▶ **Pictures paired with source code**:
%%

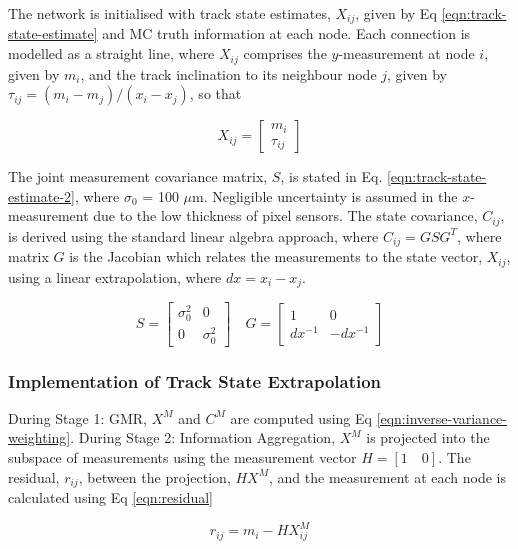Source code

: The network is initialised with track state estimates, $X_{ij}$, given by Eq \eqref{eqn:track-state-estimate} and MC truth information at each node. Each connection is modelled as a straight line, where $X_{ij}$ comprises the $y$-measurement at node $i$, given by $m_i$, and the track inclination to its neighbour node $j$, given by $\tau_{ij} = (m_i - m_j) / (x_i - x_j)$, so that

\begin{equation}
X_{ij} = \begin{bmatrix} m_i \\ \tau_{ij} \end{bmatrix}
\label{eqn:track-state-estimate}
\end{equation}


The joint measurement covariance matrix, $S$, is stated in Eq. \eqref{eqn:track-state-estimate-2}, where $\sigma_0$ = 100 $\mu$m. Negligible uncertainty is assumed in the $x$-measurement due to the low thickness of pixel sensors. The state covariance, $C_{ij}$, is derived using the standard linear algebra approach, where $C_{ij} = GSG^T$, where matrix $G$ is the Jacobian which relates the measurements to the state vector, $X_{ij}$, using a linear extrapolation, where $dx = x_i - x_j$.  

\begin{equation}
S = \begin{bmatrix} \sigma_0^{2} & 0 \\ 0 & \sigma_0^{2} \end{bmatrix}  \quad G = \begin{bmatrix} 1 & 0 \\ dx^{-1} & -dx^{-1}  \end{bmatrix}
\label{eqn:track-state-estimate-2}
\end{equation}


\subsubsection{Implementation of Track State Extrapolation}

During Stage 1: GMR, $X^{M}$ and $C^{M}$ are computed using Eq \eqref{eqn:inverse-variance-weighting}. During Stage 2: Information Aggregation, $X^M$ is projected into the subspace of measurements using the measurement vector $H = [1 \quad 0]$. The residual, $r_{ij}$, between the projection, $HX^M$, and the measurement at each node is calculated using Eq \eqref{eqn:residual}

\begin{equation}
r_{ij} = m_i - HX_{ij}^M
\label{eqn:residual}
\end{equation}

%%

▶ **WHAT THE TASK REQUIRES**: Copy out the lines above with "bmatrix" in them.

▶ **WRITTEN REPLY**:
X_{ij} = \begin{bmatrix} m_i \\ \tau_{ij} \end{bmatrix}
S = \begin{bmatrix} \sigma_0^{2} & 0 \\ 0 & \sigma_0^{2} \end{bmatrix}  \quad G = \begin{bmatrix} 1 & 0 \\ dx^{-1} & -dx^{-1}  \end{bmatrix}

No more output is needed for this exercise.